I’m also excluding the trailer if it’s a lightweight camper because I have yet to find one that’s well-insulated and has a high CCC.

  • Outdoors RV


    Outdoors RV

    Photo Credit: Outdoors RV website

    Perhaps I’m biased because we had such an amazing experience with our ORV. These campers pack a punch and are a great option!

    1. Their campers are true four season because of the great insulation.

    3. They have a high cargo-carrying capacity.

    5. ORV’s are built like a tank. Yes, they are heavy and require a super-duty pickup truck.

    7. Many of their models will allow a family of four to each have their own space.

    9. Outdoors RV’s also have very large freshwater and wastewater tanks.

  • Desert Fox


    Photo Credit: Northwood Manufacturing website

    Desert Fox is under the umbrella of Norwood Manufacturing. The same company that manufactures Arctic Fox and Nash travel trailers.
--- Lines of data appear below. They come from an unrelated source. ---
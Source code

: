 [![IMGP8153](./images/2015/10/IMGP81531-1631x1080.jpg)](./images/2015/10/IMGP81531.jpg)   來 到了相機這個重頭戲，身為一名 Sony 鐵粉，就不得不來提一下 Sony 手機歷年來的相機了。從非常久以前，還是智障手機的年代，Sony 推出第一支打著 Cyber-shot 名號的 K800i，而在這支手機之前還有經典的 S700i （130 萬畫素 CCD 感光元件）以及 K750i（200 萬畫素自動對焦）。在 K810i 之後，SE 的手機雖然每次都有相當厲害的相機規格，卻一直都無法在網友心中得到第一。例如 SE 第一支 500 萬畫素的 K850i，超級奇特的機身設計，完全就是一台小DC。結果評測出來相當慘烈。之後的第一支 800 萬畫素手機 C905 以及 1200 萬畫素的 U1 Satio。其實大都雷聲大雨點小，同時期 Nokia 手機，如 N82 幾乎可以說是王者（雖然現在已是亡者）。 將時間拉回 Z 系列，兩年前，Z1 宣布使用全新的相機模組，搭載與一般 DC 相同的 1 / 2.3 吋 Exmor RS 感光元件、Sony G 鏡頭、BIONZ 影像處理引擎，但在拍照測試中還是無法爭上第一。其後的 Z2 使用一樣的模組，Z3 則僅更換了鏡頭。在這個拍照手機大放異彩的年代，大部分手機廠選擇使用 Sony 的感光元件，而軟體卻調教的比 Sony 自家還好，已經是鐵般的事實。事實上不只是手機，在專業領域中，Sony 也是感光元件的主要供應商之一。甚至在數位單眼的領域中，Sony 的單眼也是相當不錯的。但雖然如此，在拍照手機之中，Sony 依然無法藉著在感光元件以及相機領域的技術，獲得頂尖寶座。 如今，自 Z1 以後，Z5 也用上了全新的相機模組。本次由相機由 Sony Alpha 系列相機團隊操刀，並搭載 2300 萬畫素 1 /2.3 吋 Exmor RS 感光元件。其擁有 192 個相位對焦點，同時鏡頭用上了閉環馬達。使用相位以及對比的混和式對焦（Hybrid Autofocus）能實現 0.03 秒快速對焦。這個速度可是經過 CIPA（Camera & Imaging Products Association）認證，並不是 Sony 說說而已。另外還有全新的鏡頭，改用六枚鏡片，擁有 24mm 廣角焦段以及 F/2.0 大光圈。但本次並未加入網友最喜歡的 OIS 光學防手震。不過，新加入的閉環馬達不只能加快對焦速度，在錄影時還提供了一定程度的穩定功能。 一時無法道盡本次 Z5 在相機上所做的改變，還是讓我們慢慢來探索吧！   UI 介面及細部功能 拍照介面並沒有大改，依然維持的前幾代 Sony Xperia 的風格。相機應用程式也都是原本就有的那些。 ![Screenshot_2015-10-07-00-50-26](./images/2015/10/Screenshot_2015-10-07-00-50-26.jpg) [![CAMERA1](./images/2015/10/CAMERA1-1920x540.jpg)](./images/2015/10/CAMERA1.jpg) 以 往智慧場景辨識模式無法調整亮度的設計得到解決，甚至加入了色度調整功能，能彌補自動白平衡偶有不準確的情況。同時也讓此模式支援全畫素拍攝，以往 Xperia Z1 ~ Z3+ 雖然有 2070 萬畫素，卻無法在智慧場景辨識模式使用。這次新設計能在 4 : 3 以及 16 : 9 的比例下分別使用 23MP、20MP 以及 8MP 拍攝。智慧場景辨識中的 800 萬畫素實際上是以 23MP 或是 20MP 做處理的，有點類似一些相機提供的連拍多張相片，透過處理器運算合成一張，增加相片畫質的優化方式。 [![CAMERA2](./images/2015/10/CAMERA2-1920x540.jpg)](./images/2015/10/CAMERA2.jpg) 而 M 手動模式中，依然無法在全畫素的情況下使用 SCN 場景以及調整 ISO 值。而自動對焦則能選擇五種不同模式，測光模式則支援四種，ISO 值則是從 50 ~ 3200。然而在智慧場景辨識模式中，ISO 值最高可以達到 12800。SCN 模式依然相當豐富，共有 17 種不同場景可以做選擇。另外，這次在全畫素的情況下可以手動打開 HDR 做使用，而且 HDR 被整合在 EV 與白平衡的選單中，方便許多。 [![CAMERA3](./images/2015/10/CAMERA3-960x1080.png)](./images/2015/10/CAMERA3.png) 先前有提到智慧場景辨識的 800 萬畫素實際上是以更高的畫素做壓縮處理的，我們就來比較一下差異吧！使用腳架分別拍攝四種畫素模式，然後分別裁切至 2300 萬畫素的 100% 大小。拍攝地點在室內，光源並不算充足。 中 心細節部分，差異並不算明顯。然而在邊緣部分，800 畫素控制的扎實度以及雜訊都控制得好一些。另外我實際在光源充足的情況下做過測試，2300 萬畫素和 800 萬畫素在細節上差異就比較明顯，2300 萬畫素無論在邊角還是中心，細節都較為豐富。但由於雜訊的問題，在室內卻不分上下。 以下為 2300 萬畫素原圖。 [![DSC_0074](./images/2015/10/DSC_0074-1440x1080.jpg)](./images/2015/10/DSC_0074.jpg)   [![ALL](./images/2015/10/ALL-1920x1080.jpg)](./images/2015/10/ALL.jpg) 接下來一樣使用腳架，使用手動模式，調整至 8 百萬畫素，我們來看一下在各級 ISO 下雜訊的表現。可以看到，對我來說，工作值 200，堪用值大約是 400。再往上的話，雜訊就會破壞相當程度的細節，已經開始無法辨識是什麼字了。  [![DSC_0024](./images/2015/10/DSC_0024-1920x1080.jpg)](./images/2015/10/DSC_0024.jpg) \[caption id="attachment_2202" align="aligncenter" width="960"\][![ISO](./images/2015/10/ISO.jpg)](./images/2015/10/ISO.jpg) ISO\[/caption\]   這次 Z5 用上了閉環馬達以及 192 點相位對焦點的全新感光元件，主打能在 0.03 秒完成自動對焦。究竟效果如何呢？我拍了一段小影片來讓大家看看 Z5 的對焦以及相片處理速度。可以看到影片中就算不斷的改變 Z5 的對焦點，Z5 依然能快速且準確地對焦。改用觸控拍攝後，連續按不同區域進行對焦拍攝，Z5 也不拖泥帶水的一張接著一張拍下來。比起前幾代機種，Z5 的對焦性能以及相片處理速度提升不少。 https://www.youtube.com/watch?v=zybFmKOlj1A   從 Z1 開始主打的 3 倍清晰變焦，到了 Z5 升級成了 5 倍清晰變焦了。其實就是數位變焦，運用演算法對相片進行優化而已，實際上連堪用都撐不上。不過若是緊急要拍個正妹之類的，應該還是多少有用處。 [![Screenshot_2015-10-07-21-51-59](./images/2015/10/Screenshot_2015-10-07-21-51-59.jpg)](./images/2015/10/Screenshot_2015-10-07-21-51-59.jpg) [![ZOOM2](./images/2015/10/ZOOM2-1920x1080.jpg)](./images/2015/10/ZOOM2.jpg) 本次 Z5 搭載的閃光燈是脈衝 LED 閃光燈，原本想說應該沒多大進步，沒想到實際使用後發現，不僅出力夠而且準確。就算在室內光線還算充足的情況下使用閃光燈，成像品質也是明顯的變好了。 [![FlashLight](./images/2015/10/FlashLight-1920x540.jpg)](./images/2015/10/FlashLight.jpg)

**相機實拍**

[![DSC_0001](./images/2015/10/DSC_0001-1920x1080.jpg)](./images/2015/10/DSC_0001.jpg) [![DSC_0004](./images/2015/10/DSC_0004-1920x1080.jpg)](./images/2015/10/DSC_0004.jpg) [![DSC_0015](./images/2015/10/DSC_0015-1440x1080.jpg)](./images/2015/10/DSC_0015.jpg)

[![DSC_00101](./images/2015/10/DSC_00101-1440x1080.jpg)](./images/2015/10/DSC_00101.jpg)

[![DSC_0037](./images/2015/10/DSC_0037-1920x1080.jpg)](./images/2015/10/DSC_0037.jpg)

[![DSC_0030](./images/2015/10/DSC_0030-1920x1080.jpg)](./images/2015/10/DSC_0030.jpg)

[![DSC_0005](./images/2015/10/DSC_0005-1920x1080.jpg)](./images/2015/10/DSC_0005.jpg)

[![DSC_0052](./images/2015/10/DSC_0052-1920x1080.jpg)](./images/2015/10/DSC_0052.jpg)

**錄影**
    ​The Desert Fox is a toy hauler that has the option for bunks in the garage space. If you don’t plan on carrying large toys, it’s a good option.

    1. The Desert Fox has a very high CCC.

    3. You have the option of easily turning the bunk bed area in the garage into an alternative living space during the day.

    5. It is well-insulated and is a true four-season travel tow hauler.

    7. The freshwater and waste tanks are massive allowing for a long duration of dispersed camping.

    9. Like ORV, they’re built like a tank. But again, that means they are heavy.

  • ATC


    ATC trailer

    Photo Credit: ATC Trailers website

    ​ATC toy haulers check most of the boxes as a great trailer for a family.

    But they do lack in the insulation department. They’re still better insulated than a lot of the more popular travel trailer manufacturers though.

    They shine in the following:

    1. Because they are manufactured from aluminum, they fall into the “semi” lightweight camper category (for their size).

    3. ATC’s are very well built and designed for abuse.

    5. Their garage space can be converted to bunks each evening with minimal effort.

    7. Because they’re toy haulers, they have a very high CCC.

    9. One feature that I find very appealing is the fact that no wood is used in construction. This eliminates the potential for hidden mold. Although, some may find this look “cold.”



    MDC USA trailer

    Photo Credit: MDC USA website

    I’m including this manufacturer, specifically the XT17HRT because it’s close, but not perfect.

    1. Even though it might be advertised as four-season ready, it’s still a fair-weather trailer. This is fine if you always chase 70 degrees.

    3. It has a decent reputation for quality.

    5. The CCC is moderately high for its size.

    7. Despite it being a small camper, each family member will have their own space.

    9. The ground clearance and suspension give the option to go further off-road. The off-road tires don’t technically propel the vehicle, so have minimal bearing.

    11. Perhaps the biggest downfall is the cassette toilet. This means frequent dumping.

  • Lance Travel Trailer (2445)


    Photo Credit: Lance Camper

    I’ve encountered many Lance owners who are happy with their trailers or truck camper.

    They have a good reputation and check a lot of the boxes.

    1. Lance trailers have a fairly high CCC.

    3. They’re insulated enough to qualify as four-season campers.

    5. The model listed (2445) has a designated space for every family member.

    7. Their weakness is in their freshwater tank size. The wastewater tanks are just fine though.



Wrapping Up Travel Trailers For Families

Boondocking site
Most travel trailers already come with many good things that will suit your family’s needs.

There are a lot of manufacturers on the market and some might be the more popular option, but I owe you more than just making a suggestion based on popularity.

I hope this list has at least given you some insight into the best options and why those options should drive your considerations.

The goal is for the whole family to focus on the experiences of traveling to National Parks, state parks, and other great outdoor attractions without discomfort.

Which travel trailer manufacturer is best suited for your family?